Architectural renderings have been a big part of my career, for I entered this specialized field of illustration fresh out of school in the fall of 1972 as an apprentice in a small studio known as ‘Visual Concept.’ For the next several years (probably about ten) I worked there as one of only three artists, until a situation developed where my employer wanted to devote his full attention to a second business he’d created designing theme park architecture. At this point, my colleague and I were responsible for all the renderings being produced (I painted buildings and any cars, while she did the people and foliage). Accordingly my employer suggested we continue the work on a free lance basis if we wished to.
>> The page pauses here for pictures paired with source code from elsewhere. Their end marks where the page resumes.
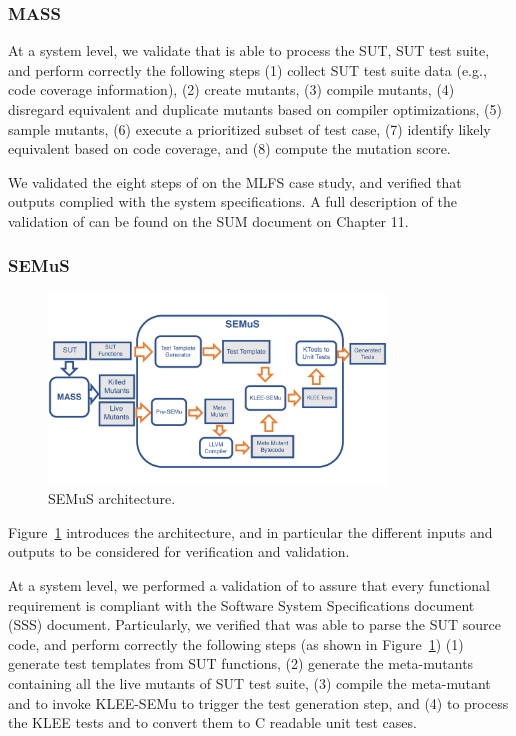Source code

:\subsubsection{MASS}

At a system level, we validate that \MASS is able to process the SUT, SUT test suite, and perform correctly the following steps (1) collect SUT test suite data (e.g., code coverage information), (2) create mutants, (3) compile mutants, (4) disregard equivalent and duplicate mutants based on compiler optimizations, (5) sample mutants, (6) execute a prioritized subset of test case, (7) identify likely equivalent based on code coverage, and (8) compute the mutation score.

We validated the eight steps of \MASS on the MLFS case study, and verified that outputs complied with the system specifications. A full description of the validation of \MASS can be found on the SUM document on Chapter 11.

\subsubsection{SEMuS}

\begin{figure}[t]
  \centering
  \includegraphics[width=0.8\textwidth]{images/semus-architecture.pdf}
      \caption{SEMuS architecture.}
      \label{fig:semus}
\end{figure}

Figure~\ref{fig:semus} introduces the \SEMUS architecture, and in particular the different inputs and outputs to be considered for verification and validation.

At a system level, we performed a validation of \SEMUS to assure that every functional requirement is compliant with the Software System Specifications document (SSS) document. Particularly, we verified that \SEMUS was able to parse the SUT source code, and perform correctly the following steps (as shown in Figure~\ref{fig:semus}) (1) generate test templates from SUT functions, (2) generate the meta-mutants containing all the live mutants of SUT test suite, (3) compile the meta-mutant and to invoke KLEE-SEMu to trigger the test generation step, and (4) to process the KLEE tests and to convert them to C readable unit test cases.


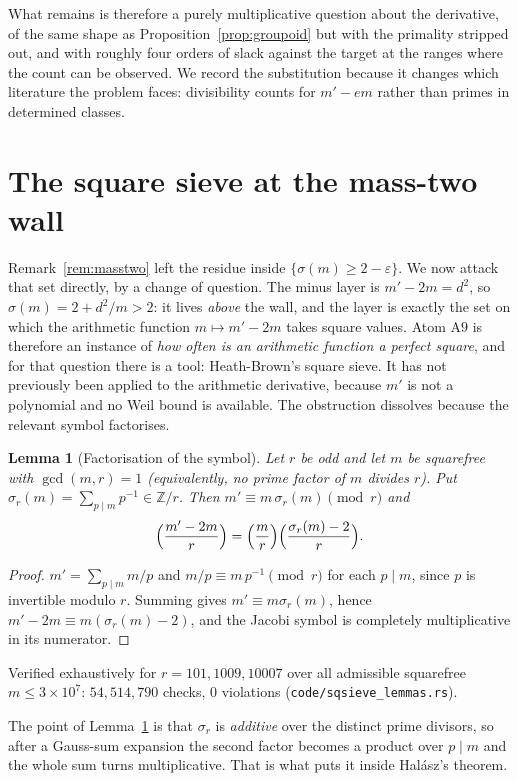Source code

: \documentclass[11pt]{article}
\newtheorem{lemma}[theorem]{Lemma}
\theoremstyle{definition}
\begin{document}
What remains is therefore a purely multiplicative question about the derivative, of the same shape
as Proposition~\ref{prop:groupoid} but with the primality stripped out, and with roughly four orders
of slack against the target at the ranges where the count can be observed. We record the
substitution because it changes which literature the problem faces: divisibility counts for
$m'-em$ rather than primes in determined classes.


\section{The square sieve at the mass-two wall}\label{sec:sqsieve}

Remark~\ref{rem:masstwo} left the residue inside $\{\sigma(m)\ge2-\varepsilon\}$. We now attack that
set directly, by a change of question. The minus layer is $m'-2m=d^2$, so $\sigma(m)=2+d^2/m>2$:
it lives \emph{above} the wall, and the layer is exactly the set on which the arithmetic function
$m\mapsto m'-2m$ takes square values. Atom $\mathrm{A}9$ is therefore an instance of
\emph{how often is an arithmetic function a perfect square}, and for that question there is a tool:
Heath-Brown's square sieve. It has not previously been applied to the arithmetic derivative,
because $m'$ is not a polynomial and no Weil bound is available. The obstruction dissolves because
the relevant symbol factorises.

\begin{lemma}[Factorisation of the symbol]\label{lem:symbolfact}
Let $r$ be odd and let $m$ be squarefree with $\gcd(m,r)=1$ \textup{(}equivalently, no prime factor
of $m$ divides $r$\textup{)}.
Put $\sigma_r(m)=\sum_{p\mid m}p^{-1}\in\mathbb{Z}/r$. Then $m'\equiv m\,\sigma_r(m)\pmod r$ and
\[ \Bigl(\frac{m'-2m}{r}\Bigr)=\Bigl(\frac{m}{r}\Bigr)\Bigl(\frac{\sigma_r(m)-2}{r}\Bigr). \]
\end{lemma}
\begin{proof}
$m'=\sum_{p\mid m}m/p$ and $m/p\equiv m\,p^{-1}\pmod r$ for each $p\mid m$, since $p$ is invertible
modulo $r$. Summing gives $m'\equiv m\sigma_r(m)$, hence $m'-2m\equiv m(\sigma_r(m)-2)$, and the
Jacobi symbol is completely multiplicative in its numerator.
\end{proof}
Verified exhaustively for $r=101,1009,10007$ over all admissible squarefree $m\le3\times10^7$:
$54{,}514{,}790$ checks, $0$ violations \textup{(\texttt{code/sqsieve\_lemmas.rs})}.

The point of Lemma~\ref{lem:symbolfact} is that $\sigma_r$ is \emph{additive} over the distinct
prime divisors, so after a Gauss-sum expansion the second factor becomes a product over $p\mid m$
and the whole sum turns multiplicative. That is what puts it inside Hal\'asz's theorem.
\end{document}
We did, and for another few years worked together out of our homes, although eventually it suited both of us to go separate ways. Since then, despite the increasing success of the Tolkien art, I’ve continued accepting commissions for renderings, albeit on lesser basis.
Architectural renderings demand a high level of skill and a particular stoicism. The high realism I produced was impressive enough when finished, but quite often involved tedious, repetitive work, such as the vertical pickets on each apartment balcony, a parking lot full of cars at a shopping mall, or a diminishing pattern of floor tiles extending into the distance in a building interior!
I pride myself on turning even mediocre designs into at least interesting renderings and have a kind of fascination with the art of ‘glamourizing’ architecture, the basic raison d’etre of this profession. At this point in my career I have surely painted several hundred renderings. However, since the original is almost always the property of the client, my only records are the photos I try to collect after each job. It’s from these that this archive has been compiled. Even so, sadly, much if not most of the work I did in the first few years I have no record of.